Each line below that carries the string "begin" must appear in the answer.

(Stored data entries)
+ + + +

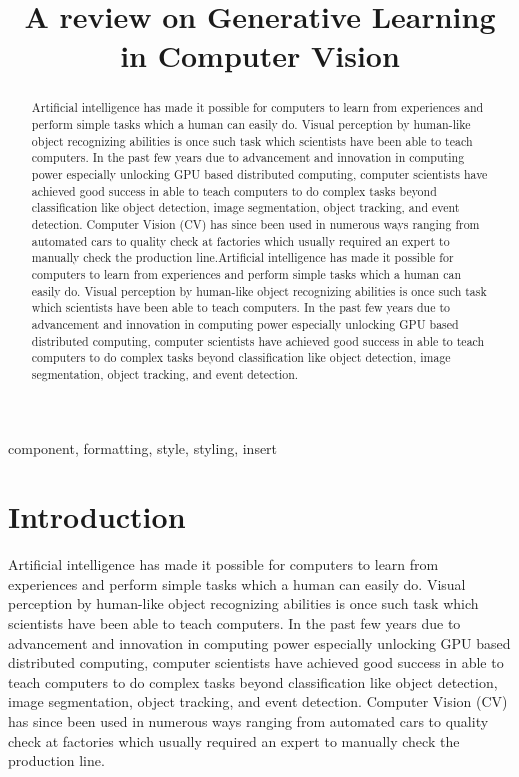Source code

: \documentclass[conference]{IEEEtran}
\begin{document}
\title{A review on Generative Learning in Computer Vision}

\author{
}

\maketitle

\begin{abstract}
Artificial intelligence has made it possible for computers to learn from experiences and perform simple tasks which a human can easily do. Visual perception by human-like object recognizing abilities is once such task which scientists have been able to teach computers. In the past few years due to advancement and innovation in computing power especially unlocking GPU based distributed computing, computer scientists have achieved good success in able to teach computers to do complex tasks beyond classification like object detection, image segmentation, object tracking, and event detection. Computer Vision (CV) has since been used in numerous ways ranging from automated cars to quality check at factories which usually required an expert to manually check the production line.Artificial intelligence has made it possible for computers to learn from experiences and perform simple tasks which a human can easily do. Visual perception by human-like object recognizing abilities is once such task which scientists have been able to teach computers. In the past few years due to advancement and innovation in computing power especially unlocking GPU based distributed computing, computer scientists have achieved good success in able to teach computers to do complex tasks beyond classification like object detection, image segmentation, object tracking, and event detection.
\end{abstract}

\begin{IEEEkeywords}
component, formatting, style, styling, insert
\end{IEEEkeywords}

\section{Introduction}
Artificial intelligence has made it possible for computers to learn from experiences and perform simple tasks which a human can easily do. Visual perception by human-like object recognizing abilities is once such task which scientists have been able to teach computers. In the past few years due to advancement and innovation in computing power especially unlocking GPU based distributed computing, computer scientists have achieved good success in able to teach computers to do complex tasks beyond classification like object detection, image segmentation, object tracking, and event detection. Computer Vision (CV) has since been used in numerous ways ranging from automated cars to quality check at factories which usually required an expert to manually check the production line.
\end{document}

+ + + +

**Task result:**
\begin{document}
\begin{abstract}
\begin{IEEEkeywords}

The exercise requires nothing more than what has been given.